## What to produce:
If a line in the data holds the string "pause", list it.

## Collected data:
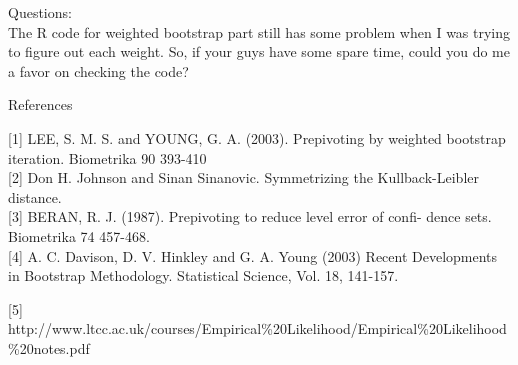 \documentclass[a4paper,11pt]{article}
\begin{document}
Questions:\\
The R code for weighted bootstrap part still has some problem when I was trying to figure out each weight. So, if your guys have some spare time, could you do me a favor on checking the code? 

 
\begin{center}
References
\end{center}

[1] LEE, S. M. S. and YOUNG, G. A. (2003). Prepivoting by weighted bootstrap iteration. Biometrika 90 393-410\\  

[2] Don H. Johnson and Sinan Sinanovic. Symmetrizing the Kullback-Leibler distance.  \\

[3] BERAN, R. J. (1987). Prepivoting to reduce level error of confi- dence sets. Biometrika 74 457-468. \\

[4] A. C. Davison, D. V. Hinkley and G. A. Young (2003) Recent Developments in Bootstrap Methodology. Statistical Science, Vol. 18, 141-157.

[5] http://www.ltcc.ac.uk/courses/Empirical\%20Likelihood/Empirical\%20Likelihood\%20notes.pdf
\end{document}
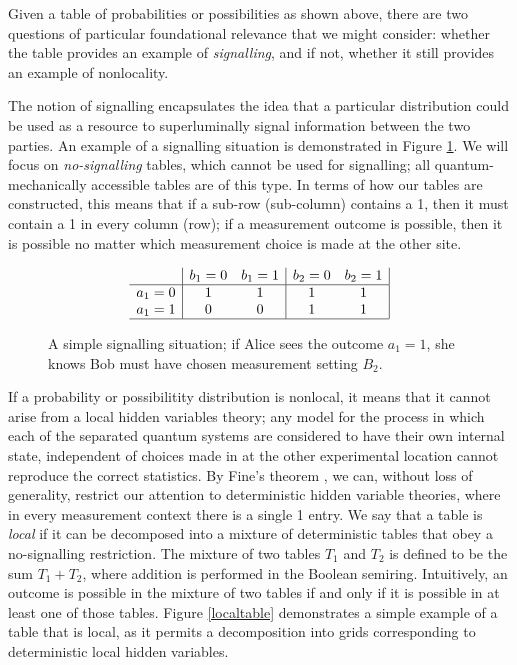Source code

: \documentclass[reprint]{revtex4-1}
\theoremstyle{definition}
\begin{document}
Given a table of probabilities or possibilities as shown above, there are two questions of particular foundational relevance that we might consider: whether the table provides an example of \emph{signalling}, and if not, whether it still provides an example of nonlocality.

The notion of signalling encapsulates the idea that a particular distribution could be used as a resource to superluminally signal information between the two parties. An example of a signalling situation is demonstrated in Figure \ref{sig}. We will focus on \emph{no-signalling} tables, which cannot be used for signalling; all quantum-mechanically accessible tables are of this type. In terms of how our tables are constructed, this means that if a sub-row (sub-column) contains a 1, then it must contain a 1 in every column (row); if a measurement outcome is possible, then it is possible no matter which measurement choice is made at the other site.
\begin{figure}
\begin{equation*}
\begin{array}{c| c c | c c |}
&b_1=0&b_1=1&b_2=0&b_2=1\\ \hline
a_1=0&1 &1  &1 & 1\\
a_1=1&0&0 &1 &1\\ \hline
\end{array} 
\end{equation*}
\caption{A simple signalling situation; if Alice sees the outcome $a_1=1$, she knows Bob must have chosen measurement setting $B_2$.}
\label{sig}
\end{figure}

If a probability or possibilitity distribution is nonlocal, it means that it cannot arise from a local hidden variables theory; any model for the process in which each of the separated quantum systems are considered to have their own internal state, independent of choices made in at the other experimental location cannot reproduce the correct statistics. By Fine's theorem \cite{Fine1982}, we can, without loss of generality, restrict our attention to deterministic hidden variable theories, where in every measurement context there is a single 1 entry. We say that a table is \emph{local} if it can be decomposed into a mixture of deterministic tables that obey a no-signalling restriction. The mixture of two tables $T_1$ and $T_2$ is defined to be the sum $T_1+T_2$, where addition is performed in the Boolean semiring. Intuitively, an outcome is possible in the mixture of two tables if and only if it is possible in at least one of those tables. Figure \ref{localtable} demonstrates a simple example of a table that is local, as it permits a decomposition into grids corresponding to deterministic local hidden variables.
\end{document}
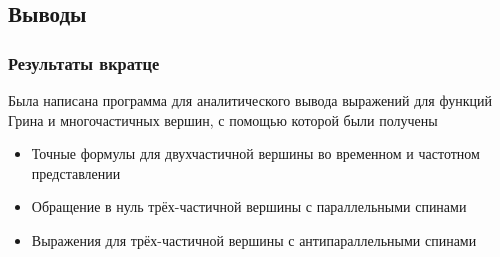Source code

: \documentclass{beamer}
\begin{document}
\subsection{Выводы}
\begin{frame}
 \frametitle{Результаты вкратце}
 \pause
 Была написана программа для аналитического вывода выражений для функций Грина и многочастичных вершин, 
  с помощью которой были получены
 \begin{itemize}
  \item Точные формулы для двухчастичной вершины во временном и частотном представлении \pause
  \item Обращение в нуль трёх-частичной вершины с параллельными спинами \pause
  \item Выражения для трёх-частичной вершины с антипараллельными спинами
 \end{itemize}
\end{frame}
\end{document}
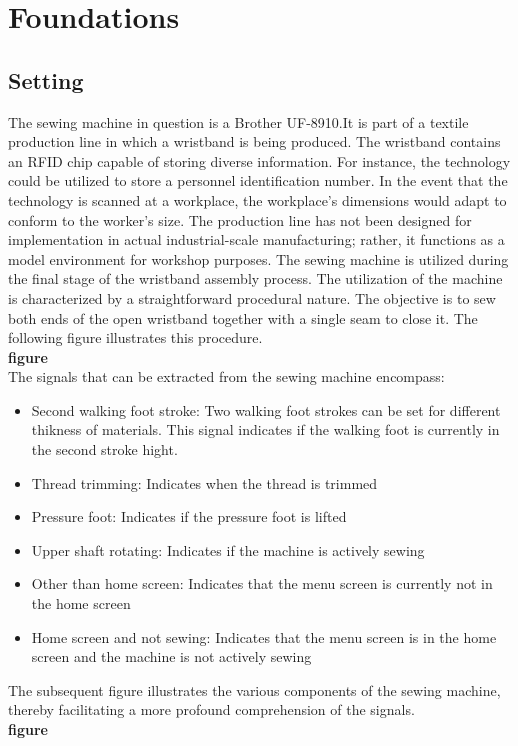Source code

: \clearpage
\chapter{\textbf{Foundations}}\label{grundlagen}
\section{Setting}
The sewing machine in question is a Brother UF-8910.It is part of a textile production line in which a wristband is being produced. The wristband contains an RFID chip capable of storing diverse information. For instance, the technology could be utilized to store a personnel identification number. In the event that the technology is scanned at a workplace, the workplace's dimensions would adapt to conform to the worker's size. The production line has not been designed for implementation in actual industrial-scale manufacturing; rather, it functions as a model environment for workshop purposes. The sewing machine is utilized during the final stage of the wristband assembly process. The utilization of the machine is characterized by a straightforward procedural nature. The objective is to sew both ends of the open wristband together with a single seam to close it. The following figure illustrates this procedure.\\
\textbf{figure}
\\

The signals that can be extracted from the sewing machine encompass:
\begin{itemize}
	\item Second walking foot stroke: Two walking foot strokes can be set for different thikness of materials. This signal indicates if the walking foot is currently in the second stroke hight.
	\item Thread trimming: Indicates when the thread is trimmed
	\item Pressure foot: Indicates if the pressure foot is lifted
	\item Upper shaft rotating: Indicates if the machine is actively sewing
	\item Other than home screen: Indicates that the menu screen is currently not in the home screen
	\item Home screen and not sewing: Indicates that the menu screen is in the home screen and the machine is not actively sewing
\end{itemize}
The subsequent figure illustrates the various components of the sewing machine, thereby facilitating a more profound comprehension of the signals.\\
\textbf{figure}
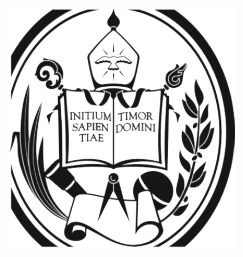 \begin{titlepage}

\begin{addmargin}[-1cm]{-3cm}
\begin{center}
\large

\hfill
\vfill

\begingroup
\color{Maroon}\spacedallcaps{\myTitle} \\ \bigskip
\mySubtitle \\ \medskip
\endgroup

\spacedlowsmallcaps{\myName}

\vfill

\includegraphics[width=6cm]{figures/ula-negro} \\ \medskip

\myDepartment \\
\myFaculty \\
\myUni \\ \bigskip


\vfill

\end{center}
\end{addmargin}

\end{titlepage}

## Written reply:
 \pause
  \item Точные формулы для двухчастичной вершины во временном и частотном представлении \pause
  \item Обращение в нуль трёх-частичной вершины с параллельными спинами \pause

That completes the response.